By fnord12 | May 6, 2014, 11:56 AM | Comics


Comments

As someone who quit reading any new comics around 2007 is that Marvel is now in permanent reset mode. From year to year a series' numbering, creators, and premise, and certainly the characters' personalities, may have no relation to what came immediately before, let alone what happened back in the days when I learned to care about the heroes. The last series I followed closely were relatively isolated ones with new heroes, like BKV's Runaways, Heinberg's Young Avengers, and PAD's Captain Marvel. I dabbled with other titles after those got canceled--Kirkman's Marvel Team-Up right as it was getting canceled, for example. And I still followed sites about new comics, but now I can't keep track of things or bring myself to care even from reading synopses, which were what brought me back in the early 2000s after quitting comics in '96. There just seems to be no permanence and no sense of Marvel as a universe with a history, it's just a meaningless series of reboots.

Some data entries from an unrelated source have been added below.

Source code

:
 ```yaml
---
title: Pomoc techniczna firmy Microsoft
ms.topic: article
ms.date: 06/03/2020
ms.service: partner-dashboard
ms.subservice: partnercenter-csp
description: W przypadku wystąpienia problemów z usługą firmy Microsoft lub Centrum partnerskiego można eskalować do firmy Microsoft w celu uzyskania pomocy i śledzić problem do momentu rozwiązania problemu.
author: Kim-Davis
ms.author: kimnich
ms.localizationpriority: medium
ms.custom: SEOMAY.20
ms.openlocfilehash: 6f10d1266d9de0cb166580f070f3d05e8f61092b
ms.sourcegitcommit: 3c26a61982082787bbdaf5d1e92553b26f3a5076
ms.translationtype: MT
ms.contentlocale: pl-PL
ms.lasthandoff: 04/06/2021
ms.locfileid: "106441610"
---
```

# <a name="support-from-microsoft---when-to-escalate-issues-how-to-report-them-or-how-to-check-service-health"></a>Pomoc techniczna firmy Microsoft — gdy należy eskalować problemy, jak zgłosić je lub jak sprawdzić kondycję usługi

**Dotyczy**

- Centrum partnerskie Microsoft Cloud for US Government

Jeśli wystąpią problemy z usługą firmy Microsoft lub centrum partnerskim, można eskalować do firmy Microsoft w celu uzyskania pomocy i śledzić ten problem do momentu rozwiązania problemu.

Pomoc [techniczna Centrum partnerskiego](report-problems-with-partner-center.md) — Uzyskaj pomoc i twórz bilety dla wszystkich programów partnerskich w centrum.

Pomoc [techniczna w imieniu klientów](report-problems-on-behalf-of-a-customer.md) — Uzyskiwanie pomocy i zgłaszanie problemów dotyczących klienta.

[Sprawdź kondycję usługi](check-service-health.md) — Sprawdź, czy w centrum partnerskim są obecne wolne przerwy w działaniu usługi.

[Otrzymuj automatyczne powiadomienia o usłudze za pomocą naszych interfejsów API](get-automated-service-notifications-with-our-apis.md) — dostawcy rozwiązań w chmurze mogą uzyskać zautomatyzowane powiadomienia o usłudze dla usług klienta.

(That first sentence in my post above shoulda begun, "My sense as someone...)

My reaction to Brevoort's attitude, for what it's worth, is that I'm not interested in "good" stories by Brian Michael Bendis or whatever other stars the industry thinks it has; I'm interested in stories about characters I cared about a long time ago. If the characters aren't consistent, even in an arc of growth or cycle of recurrence, and the characters' personal histories have no cumulative significance, I'm basically being asked to care about a story only because it features a character who has the same corporate brand name as a totally different character from decades ago, and this new character appears in a a new story by a creator who thinks he's hot stuff. It's fine that Brevoort's company can sell this stuff to someone, but it's not stuff an old Marvel Zombie wants to buy.